BEGIN Raw data

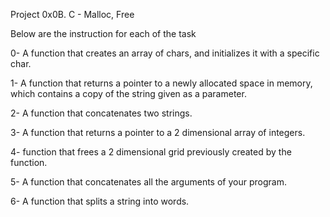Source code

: Project 0x0B. C - Malloc, Free

Below are the instruction for each of the task

0- A function that creates an array of chars, and initializes it with a specific char.

1- A function that returns a pointer to a newly allocated space in memory, which contains a copy of the string given as a parameter.

2- A function that concatenates two strings.

3- A function that returns a pointer to a 2 dimensional array of integers.

4- function that frees a 2 dimensional grid previously created by the function.

5- A function that concatenates all the arguments of your program.

6- A function that splits a string into words.
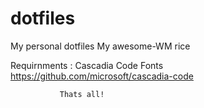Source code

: # dotfiles
My personal dotfiles
My awesome-WM rice


Requirnments : Cascadia Code Fonts https://github.com/microsoft/cascadia-code
               
               
               
               Thats all!
            
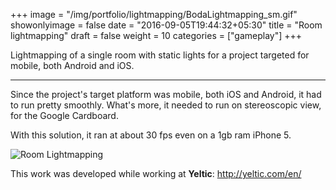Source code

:+++
image = "/img/portfolio/lightmapping/BodaLightmapping_sm.gif"
showonlyimage = false
date = "2016-09-05T19:44:32+05:30"
title = "Room lightmapping"
draft = false
weight = 10
categories = ["gameplay"]
+++

Lightmapping of a single room with static lights for a project targeted for mobile, both Android and iOS.

<!--more-->

***

Since the project's target platform was mobile, both iOS and Android, it had to run pretty smoothly. What's more, it needed to run on stereoscopic view, for the Google Cardboard. 

With this solution, it ran at about 30 fps even on a 1gb ram iPhone 5.

![Room Lightmapping][1]

This work was developed while working at **Yeltic**: http://yeltic.com/en/

[1]: /img/portfolio/lightmapping/BodaLightmapping.gif#center-resize "Room lightmapping"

END Raw data

*About this task*: Could you restate every record above word for word, leaving the pictures out?

*Result for this exercise*:
Source code

: Project 0x0B. C - Malloc, Free

Below are the instruction for each of the task

0- A function that creates an array of chars, and initializes it with a specific char.

1- A function that returns a pointer to a newly allocated space in memory, which contains a copy of the string given as a parameter.

2- A function that concatenates two strings.

3- A function that returns a pointer to a 2 dimensional array of integers.

4- function that frees a 2 dimensional grid previously created by the function.

5- A function that concatenates all the arguments of your program.

6- A function that splits a string into words.
Source code

: # dotfiles
My personal dotfiles
My awesome-WM rice


Requirnments : Cascadia Code Fonts https://github.com/microsoft/cascadia-code
               
               
               
               Thats all!
            
Source code

:+++
image = "/img/portfolio/lightmapping/BodaLightmapping_sm.gif"
showonlyimage = false
date = "2016-09-05T19:44:32+05:30"
title = "Room lightmapping"
draft = false
weight = 10
categories = ["gameplay"]
+++

Lightmapping of a single room with static lights for a project targeted for mobile, both Android and iOS.

<!--more-->

***

Since the project's target platform was mobile, both iOS and Android, it had to run pretty smoothly. What's more, it needed to run on stereoscopic view, for the Google Cardboard. 

With this solution, it ran at about 30 fps even on a 1gb ram iPhone 5.

![Room Lightmapping][1]

This work was developed while working at **Yeltic**: http://yeltic.com/en/

[1]: /img/portfolio/lightmapping/BodaLightmapping.gif#center-resize "Room lightmapping"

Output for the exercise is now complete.